Below are the entries; give again exactly the lines from the one mentioning "sure which of" through the one mentioning "Craig Southeren 2-October-1992", inclusive.

_EXERCISE DATA_

-*-*-

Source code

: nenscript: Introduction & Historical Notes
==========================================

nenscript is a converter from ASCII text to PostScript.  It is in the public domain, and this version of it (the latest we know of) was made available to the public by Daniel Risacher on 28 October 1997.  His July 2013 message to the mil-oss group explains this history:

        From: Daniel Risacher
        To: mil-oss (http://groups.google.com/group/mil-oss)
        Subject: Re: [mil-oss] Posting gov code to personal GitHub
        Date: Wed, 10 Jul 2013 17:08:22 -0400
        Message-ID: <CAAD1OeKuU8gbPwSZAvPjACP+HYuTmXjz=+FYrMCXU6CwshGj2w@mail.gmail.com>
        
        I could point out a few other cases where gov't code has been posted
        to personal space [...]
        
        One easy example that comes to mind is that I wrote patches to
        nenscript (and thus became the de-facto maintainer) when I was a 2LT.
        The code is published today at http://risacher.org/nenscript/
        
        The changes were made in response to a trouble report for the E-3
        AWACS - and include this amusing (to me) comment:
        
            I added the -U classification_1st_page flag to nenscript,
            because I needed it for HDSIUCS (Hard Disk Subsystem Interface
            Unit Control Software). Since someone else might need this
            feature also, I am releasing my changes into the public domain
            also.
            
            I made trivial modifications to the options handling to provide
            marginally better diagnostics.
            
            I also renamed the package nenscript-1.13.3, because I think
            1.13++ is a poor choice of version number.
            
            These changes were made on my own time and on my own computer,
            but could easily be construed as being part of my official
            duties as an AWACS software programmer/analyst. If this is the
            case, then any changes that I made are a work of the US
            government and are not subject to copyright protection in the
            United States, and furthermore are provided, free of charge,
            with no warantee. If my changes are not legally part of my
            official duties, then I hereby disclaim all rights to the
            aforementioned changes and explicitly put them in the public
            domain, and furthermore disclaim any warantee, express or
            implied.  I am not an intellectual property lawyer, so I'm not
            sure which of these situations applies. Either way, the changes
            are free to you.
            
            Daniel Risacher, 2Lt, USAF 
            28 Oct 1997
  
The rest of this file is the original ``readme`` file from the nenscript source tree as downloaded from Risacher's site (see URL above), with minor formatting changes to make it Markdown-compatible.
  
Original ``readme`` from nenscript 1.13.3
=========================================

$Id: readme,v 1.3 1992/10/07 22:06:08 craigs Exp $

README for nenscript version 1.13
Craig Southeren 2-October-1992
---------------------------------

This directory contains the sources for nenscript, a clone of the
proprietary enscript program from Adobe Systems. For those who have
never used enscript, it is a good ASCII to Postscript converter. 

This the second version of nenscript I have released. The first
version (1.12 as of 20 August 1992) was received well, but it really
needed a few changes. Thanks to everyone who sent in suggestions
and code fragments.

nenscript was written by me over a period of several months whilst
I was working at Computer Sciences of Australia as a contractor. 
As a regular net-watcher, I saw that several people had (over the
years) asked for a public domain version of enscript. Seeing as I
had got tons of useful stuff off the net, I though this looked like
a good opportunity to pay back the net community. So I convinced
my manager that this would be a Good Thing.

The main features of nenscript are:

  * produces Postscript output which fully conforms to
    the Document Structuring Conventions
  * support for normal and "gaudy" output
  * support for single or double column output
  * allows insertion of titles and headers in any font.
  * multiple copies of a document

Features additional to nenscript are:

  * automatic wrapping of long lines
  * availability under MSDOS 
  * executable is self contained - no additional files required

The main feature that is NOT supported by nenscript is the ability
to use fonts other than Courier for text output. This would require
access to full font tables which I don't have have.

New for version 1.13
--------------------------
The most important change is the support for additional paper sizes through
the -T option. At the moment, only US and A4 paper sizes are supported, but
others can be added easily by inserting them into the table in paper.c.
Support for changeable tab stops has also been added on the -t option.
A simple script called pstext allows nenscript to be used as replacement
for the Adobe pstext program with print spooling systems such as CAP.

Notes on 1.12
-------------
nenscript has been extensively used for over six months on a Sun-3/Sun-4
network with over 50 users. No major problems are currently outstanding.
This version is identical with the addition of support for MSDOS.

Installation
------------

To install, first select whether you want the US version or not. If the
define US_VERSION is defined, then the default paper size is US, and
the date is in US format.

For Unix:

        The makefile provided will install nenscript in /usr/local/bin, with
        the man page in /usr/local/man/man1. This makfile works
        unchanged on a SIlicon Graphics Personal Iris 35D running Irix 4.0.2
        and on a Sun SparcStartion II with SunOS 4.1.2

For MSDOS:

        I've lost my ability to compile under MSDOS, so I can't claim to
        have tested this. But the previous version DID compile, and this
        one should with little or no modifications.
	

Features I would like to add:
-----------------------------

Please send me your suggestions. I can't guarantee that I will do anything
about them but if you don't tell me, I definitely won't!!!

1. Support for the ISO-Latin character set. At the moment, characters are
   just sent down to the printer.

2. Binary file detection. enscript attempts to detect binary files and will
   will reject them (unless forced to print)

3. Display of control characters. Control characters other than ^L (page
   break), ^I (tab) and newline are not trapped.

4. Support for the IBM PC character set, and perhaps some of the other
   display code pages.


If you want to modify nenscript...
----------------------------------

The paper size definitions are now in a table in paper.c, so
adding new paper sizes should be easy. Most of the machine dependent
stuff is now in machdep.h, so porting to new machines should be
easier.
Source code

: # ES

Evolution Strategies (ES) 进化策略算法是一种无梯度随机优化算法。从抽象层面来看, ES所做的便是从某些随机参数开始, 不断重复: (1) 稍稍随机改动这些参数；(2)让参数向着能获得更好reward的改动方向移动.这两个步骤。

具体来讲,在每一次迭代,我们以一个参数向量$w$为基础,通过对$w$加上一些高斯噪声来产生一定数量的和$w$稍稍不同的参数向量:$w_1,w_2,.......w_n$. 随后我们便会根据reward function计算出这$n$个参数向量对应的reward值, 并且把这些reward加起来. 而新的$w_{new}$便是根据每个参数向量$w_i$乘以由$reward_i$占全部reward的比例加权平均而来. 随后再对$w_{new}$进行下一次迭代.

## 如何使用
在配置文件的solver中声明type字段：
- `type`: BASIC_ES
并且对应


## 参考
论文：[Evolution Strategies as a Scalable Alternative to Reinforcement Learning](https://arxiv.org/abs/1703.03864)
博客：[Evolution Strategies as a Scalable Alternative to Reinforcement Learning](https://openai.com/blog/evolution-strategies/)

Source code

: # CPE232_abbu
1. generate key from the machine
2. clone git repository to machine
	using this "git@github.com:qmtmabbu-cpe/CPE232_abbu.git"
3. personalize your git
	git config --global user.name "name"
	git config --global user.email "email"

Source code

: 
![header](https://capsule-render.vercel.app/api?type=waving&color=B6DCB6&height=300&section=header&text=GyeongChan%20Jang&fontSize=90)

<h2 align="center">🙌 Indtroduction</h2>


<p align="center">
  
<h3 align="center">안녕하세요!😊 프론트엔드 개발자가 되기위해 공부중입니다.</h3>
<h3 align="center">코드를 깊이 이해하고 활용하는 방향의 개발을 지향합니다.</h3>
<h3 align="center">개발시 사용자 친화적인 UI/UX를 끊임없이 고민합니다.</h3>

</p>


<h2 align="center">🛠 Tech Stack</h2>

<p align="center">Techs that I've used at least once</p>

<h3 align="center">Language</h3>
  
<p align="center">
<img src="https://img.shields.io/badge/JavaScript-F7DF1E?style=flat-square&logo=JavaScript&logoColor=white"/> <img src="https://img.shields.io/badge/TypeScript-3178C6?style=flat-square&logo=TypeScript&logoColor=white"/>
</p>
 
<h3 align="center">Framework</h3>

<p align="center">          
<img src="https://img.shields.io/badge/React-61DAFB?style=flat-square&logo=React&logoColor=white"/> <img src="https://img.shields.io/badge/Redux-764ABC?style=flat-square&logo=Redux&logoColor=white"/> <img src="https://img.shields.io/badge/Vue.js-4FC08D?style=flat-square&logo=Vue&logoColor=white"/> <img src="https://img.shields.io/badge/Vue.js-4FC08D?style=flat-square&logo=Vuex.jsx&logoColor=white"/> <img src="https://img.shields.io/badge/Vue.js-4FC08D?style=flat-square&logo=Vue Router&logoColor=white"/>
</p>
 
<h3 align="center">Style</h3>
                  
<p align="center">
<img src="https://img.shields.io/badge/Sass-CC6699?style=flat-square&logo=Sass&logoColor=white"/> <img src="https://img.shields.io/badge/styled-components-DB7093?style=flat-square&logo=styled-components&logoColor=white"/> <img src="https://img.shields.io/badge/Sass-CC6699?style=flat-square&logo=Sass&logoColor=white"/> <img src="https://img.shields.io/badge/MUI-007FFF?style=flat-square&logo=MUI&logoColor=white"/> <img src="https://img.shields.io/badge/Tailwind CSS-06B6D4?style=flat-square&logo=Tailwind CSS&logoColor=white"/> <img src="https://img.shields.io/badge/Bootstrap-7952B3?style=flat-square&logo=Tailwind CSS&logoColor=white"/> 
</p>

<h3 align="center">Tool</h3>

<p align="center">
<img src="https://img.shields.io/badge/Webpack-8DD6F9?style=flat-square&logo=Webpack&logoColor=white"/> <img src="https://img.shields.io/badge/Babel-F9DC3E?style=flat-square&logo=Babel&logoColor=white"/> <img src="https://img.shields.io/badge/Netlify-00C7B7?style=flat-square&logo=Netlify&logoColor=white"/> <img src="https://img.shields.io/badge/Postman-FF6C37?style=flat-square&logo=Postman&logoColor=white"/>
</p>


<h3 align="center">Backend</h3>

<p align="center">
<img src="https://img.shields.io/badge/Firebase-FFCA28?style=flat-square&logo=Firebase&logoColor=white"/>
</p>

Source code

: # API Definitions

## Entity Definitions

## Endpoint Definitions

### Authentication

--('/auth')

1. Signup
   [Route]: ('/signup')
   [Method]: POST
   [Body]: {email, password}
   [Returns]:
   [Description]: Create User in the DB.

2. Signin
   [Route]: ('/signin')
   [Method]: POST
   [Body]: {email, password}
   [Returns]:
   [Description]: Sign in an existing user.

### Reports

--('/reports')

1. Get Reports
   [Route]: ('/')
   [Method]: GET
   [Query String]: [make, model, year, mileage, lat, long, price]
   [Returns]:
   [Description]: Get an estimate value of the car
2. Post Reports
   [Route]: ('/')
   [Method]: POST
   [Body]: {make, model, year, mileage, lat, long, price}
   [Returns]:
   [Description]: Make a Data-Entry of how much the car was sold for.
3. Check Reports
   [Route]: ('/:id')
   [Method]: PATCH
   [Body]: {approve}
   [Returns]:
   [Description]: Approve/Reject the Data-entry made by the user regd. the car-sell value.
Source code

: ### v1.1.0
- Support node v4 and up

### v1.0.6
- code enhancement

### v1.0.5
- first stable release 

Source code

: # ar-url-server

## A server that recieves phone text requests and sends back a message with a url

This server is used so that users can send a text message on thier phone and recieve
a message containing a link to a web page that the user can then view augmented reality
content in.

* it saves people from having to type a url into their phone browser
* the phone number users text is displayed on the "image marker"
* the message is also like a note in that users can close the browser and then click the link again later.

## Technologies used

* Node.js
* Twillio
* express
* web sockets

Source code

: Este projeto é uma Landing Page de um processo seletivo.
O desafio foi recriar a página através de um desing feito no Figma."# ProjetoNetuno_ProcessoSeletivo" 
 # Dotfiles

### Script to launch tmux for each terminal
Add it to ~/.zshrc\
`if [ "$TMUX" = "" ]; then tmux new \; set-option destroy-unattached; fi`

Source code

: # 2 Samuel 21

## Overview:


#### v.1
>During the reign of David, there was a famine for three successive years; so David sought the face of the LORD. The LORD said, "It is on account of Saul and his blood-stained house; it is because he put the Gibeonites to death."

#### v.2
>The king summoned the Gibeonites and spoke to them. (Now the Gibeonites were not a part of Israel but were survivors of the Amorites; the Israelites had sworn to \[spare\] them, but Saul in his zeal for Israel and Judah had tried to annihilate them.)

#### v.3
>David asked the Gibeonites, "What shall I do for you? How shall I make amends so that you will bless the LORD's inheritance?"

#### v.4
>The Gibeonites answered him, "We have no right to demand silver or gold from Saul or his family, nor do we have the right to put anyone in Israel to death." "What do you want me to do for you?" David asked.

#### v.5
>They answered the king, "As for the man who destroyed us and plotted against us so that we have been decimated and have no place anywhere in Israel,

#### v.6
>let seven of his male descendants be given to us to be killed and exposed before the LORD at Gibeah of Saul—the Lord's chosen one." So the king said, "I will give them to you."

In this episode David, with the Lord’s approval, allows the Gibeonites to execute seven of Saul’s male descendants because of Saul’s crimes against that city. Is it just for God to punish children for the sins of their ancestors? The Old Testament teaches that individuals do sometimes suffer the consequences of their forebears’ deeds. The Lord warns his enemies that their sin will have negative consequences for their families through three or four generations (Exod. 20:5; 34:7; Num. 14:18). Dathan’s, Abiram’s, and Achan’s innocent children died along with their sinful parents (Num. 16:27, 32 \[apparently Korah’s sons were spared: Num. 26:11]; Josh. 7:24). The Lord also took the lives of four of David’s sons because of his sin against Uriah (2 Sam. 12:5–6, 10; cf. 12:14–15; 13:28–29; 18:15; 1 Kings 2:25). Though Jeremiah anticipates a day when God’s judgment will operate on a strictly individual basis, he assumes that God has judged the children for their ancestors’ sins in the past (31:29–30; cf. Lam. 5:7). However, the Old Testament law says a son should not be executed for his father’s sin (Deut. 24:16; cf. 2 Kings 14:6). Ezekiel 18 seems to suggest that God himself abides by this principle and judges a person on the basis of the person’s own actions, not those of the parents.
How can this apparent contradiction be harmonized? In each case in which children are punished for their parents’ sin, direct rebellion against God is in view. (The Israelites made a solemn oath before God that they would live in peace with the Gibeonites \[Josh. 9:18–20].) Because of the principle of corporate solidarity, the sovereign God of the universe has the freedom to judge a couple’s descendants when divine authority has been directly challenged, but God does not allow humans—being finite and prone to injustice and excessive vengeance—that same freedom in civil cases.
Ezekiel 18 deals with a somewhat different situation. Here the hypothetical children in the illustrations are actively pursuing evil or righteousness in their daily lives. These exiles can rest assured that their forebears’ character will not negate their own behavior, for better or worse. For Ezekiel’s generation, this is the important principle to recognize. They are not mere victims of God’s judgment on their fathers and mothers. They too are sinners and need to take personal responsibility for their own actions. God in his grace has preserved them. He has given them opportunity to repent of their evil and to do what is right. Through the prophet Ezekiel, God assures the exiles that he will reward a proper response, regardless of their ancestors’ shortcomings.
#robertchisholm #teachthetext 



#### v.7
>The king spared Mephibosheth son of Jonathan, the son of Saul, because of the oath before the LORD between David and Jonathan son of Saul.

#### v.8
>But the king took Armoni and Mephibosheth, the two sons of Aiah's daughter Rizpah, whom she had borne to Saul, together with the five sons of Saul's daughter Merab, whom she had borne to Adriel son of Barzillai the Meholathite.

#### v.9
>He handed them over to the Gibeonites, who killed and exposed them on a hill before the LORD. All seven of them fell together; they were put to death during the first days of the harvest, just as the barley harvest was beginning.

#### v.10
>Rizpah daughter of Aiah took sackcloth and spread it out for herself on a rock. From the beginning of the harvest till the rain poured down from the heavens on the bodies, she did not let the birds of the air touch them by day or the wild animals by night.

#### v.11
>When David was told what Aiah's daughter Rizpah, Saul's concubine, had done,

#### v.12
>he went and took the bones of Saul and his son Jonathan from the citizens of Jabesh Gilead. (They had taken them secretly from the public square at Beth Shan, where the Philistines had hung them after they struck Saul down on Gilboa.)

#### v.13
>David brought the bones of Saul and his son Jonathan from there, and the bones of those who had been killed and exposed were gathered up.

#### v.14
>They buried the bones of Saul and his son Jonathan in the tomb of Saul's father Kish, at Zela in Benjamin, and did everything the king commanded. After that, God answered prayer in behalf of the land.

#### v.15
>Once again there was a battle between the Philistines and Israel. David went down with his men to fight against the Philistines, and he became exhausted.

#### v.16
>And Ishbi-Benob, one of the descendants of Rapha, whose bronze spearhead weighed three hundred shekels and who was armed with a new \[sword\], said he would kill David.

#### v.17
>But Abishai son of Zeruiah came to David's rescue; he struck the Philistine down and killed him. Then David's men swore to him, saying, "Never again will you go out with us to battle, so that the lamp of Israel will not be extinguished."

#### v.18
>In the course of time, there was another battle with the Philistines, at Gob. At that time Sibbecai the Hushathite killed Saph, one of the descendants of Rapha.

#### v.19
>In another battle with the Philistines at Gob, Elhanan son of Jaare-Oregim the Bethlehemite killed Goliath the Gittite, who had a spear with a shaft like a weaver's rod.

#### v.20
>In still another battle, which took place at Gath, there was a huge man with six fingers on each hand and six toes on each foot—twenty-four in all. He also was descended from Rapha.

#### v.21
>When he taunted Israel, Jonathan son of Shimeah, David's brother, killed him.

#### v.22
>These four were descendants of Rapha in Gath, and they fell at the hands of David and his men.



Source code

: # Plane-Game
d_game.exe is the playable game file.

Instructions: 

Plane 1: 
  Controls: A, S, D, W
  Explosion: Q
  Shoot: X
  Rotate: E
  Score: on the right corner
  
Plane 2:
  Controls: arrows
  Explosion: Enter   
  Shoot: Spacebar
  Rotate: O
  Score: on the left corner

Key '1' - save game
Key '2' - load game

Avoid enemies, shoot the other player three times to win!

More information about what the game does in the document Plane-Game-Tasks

-*-*-

_ANSWER SECTION_
            sure which of these situations applies. Either way, the changes
            are free to you.
            
            Daniel Risacher, 2Lt, USAF 
            28 Oct 1997
  
The rest of this file is the original ``readme`` file from the nenscript source tree as downloaded from Risacher's site (see URL above), with minor formatting changes to make it Markdown-compatible.
  
Original ``readme`` from nenscript 1.13.3
=========================================

$Id: readme,v 1.3 1992/10/07 22:06:08 craigs Exp $

README for nenscript version 1.13
Craig Southeren 2-October-1992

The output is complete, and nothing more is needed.